* Task to complete
The line holding "w_2 &= a_2\sigma_u + b_2\sigma_v" and all lines that follow it to the end of the data: return these exactly, and nothing more.

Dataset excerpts

::::::::

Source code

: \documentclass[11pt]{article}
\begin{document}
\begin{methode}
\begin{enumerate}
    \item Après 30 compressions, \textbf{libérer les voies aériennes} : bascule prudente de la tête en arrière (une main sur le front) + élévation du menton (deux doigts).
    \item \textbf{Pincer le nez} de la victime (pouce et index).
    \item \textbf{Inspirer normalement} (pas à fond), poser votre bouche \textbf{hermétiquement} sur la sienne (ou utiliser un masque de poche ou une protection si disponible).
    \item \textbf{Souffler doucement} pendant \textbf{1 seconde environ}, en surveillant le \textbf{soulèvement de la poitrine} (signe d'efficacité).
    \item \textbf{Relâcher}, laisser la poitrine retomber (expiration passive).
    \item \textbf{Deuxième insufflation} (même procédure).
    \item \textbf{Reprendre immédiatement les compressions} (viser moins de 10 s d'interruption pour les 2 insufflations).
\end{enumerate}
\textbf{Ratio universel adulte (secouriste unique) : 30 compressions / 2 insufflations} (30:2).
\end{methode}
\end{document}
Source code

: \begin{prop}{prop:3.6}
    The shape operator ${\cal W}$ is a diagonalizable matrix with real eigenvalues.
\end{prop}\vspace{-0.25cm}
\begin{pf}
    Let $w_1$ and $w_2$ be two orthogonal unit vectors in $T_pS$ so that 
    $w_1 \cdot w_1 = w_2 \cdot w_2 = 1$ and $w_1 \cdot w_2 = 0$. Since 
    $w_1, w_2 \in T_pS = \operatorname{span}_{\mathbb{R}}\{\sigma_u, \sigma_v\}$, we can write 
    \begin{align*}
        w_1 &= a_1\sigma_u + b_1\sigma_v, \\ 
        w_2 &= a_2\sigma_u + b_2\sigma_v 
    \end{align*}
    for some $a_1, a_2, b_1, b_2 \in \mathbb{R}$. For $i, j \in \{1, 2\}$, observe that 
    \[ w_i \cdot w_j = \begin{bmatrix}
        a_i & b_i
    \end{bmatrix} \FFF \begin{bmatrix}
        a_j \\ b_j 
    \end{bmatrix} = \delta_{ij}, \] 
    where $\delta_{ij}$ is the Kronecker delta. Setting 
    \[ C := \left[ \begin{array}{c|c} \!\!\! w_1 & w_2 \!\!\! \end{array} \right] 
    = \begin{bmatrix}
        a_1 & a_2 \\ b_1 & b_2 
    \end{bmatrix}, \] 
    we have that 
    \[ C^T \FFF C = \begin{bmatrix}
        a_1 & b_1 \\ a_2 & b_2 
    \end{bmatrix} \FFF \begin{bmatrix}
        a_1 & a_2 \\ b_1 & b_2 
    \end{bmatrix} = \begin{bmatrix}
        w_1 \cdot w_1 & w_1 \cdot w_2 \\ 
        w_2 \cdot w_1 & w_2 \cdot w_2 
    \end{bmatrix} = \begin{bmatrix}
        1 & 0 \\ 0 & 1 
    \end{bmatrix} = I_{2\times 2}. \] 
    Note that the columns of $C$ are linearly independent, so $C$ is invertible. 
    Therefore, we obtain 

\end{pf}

::::::::

* Response to this exercise
        w_2 &= a_2\sigma_u + b_2\sigma_v 
    \end{align*}
    for some $a_1, a_2, b_1, b_2 \in \mathbb{R}$. For $i, j \in \{1, 2\}$, observe that 
    \[ w_i \cdot w_j = \begin{bmatrix}
        a_i & b_i
    \end{bmatrix} \FFF \begin{bmatrix}
        a_j \\ b_j 
    \end{bmatrix} = \delta_{ij}, \] 
    where $\delta_{ij}$ is the Kronecker delta. Setting 
    \[ C := \left[ \begin{array}{c|c} \!\!\! w_1 & w_2 \!\!\! \end{array} \right] 
    = \begin{bmatrix}
        a_1 & a_2 \\ b_1 & b_2 
    \end{bmatrix}, \] 
    we have that 
    \[ C^T \FFF C = \begin{bmatrix}
        a_1 & b_1 \\ a_2 & b_2 
    \end{bmatrix} \FFF \begin{bmatrix}
        a_1 & a_2 \\ b_1 & b_2 
    \end{bmatrix} = \begin{bmatrix}
        w_1 \cdot w_1 & w_1 \cdot w_2 \\ 
        w_2 \cdot w_1 & w_2 \cdot w_2 
    \end{bmatrix} = \begin{bmatrix}
        1 & 0 \\ 0 & 1 
    \end{bmatrix} = I_{2\times 2}. \] 
    Note that the columns of $C$ are linearly independent, so $C$ is invertible. 
    Therefore, we obtain 

\end{pf}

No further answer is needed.